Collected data
□ □ □ □
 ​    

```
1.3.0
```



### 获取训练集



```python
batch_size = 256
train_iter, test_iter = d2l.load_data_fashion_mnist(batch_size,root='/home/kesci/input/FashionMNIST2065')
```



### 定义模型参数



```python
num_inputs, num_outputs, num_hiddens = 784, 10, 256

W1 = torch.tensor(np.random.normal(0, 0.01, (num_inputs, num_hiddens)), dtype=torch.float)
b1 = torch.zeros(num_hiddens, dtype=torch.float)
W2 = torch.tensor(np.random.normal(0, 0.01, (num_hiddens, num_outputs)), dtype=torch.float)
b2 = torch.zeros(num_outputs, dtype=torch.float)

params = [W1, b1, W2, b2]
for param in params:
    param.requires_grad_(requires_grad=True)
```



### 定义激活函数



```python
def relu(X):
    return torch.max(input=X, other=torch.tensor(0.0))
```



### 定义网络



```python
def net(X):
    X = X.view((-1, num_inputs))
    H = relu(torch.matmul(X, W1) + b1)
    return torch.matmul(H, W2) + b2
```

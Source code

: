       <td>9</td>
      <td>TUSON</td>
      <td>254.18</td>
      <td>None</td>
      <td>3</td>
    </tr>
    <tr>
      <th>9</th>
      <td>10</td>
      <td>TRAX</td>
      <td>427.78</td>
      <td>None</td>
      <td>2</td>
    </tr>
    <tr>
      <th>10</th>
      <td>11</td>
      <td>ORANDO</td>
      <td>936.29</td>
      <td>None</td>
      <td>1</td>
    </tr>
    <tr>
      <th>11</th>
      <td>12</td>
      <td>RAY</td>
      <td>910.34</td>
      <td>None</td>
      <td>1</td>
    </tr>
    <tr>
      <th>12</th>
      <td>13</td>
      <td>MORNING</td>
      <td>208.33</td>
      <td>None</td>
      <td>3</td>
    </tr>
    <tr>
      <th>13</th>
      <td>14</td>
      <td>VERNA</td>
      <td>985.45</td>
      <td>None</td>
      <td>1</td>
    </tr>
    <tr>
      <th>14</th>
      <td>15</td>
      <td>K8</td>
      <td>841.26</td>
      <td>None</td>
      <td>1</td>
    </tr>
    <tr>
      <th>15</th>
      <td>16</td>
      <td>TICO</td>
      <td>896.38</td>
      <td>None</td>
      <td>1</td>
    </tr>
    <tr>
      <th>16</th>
□ □ □ □
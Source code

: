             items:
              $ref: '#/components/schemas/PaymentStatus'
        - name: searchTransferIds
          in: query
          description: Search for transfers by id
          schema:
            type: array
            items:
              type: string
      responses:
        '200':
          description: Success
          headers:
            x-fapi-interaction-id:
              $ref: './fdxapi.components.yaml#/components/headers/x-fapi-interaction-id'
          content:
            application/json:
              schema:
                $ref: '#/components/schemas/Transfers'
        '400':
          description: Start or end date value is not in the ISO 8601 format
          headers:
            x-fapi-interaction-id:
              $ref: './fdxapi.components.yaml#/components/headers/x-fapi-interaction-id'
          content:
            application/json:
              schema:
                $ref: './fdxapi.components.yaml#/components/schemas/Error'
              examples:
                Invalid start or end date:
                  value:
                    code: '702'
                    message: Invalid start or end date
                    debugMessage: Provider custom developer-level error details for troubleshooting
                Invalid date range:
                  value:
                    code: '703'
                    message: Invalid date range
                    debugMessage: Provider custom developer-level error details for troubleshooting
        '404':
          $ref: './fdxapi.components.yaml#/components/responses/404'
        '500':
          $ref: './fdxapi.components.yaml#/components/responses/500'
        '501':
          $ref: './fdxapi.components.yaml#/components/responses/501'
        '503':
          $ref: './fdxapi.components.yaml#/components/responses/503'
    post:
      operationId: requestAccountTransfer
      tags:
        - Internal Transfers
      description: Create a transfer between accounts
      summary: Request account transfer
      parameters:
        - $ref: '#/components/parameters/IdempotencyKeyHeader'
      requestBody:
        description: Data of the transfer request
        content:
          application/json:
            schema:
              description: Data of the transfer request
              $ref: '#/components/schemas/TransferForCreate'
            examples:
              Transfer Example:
□ □ □ □
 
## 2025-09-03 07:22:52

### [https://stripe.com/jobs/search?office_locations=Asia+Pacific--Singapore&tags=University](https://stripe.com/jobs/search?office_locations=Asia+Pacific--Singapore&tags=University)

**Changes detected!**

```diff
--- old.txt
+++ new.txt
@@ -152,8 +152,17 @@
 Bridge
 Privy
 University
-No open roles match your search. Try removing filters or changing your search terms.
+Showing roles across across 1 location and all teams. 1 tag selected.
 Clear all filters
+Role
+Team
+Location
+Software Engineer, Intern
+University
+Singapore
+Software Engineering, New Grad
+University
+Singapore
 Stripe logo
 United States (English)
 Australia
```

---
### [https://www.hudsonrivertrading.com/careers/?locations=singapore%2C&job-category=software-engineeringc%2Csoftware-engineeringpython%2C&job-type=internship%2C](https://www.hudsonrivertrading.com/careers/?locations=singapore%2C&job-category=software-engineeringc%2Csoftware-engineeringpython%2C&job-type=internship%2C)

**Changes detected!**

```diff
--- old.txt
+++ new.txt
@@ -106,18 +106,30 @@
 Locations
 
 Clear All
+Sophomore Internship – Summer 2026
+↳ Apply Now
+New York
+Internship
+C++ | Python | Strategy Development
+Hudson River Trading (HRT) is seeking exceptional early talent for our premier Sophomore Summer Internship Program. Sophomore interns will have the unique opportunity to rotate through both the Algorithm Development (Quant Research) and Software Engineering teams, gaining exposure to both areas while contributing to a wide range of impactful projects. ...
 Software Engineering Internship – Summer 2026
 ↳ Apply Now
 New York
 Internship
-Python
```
□ □ □ □
Using the records above, list each line that includes "float".

W1 = torch.tensor(np.random.normal(0, 0.01, (num_inputs, num_hiddens)), dtype=torch.float)
b1 = torch.zeros(num_hiddens, dtype=torch.float)
W2 = torch.tensor(np.random.normal(0, 0.01, (num_hiddens, num_outputs)), dtype=torch.float)
b2 = torch.zeros(num_outputs, dtype=torch.float)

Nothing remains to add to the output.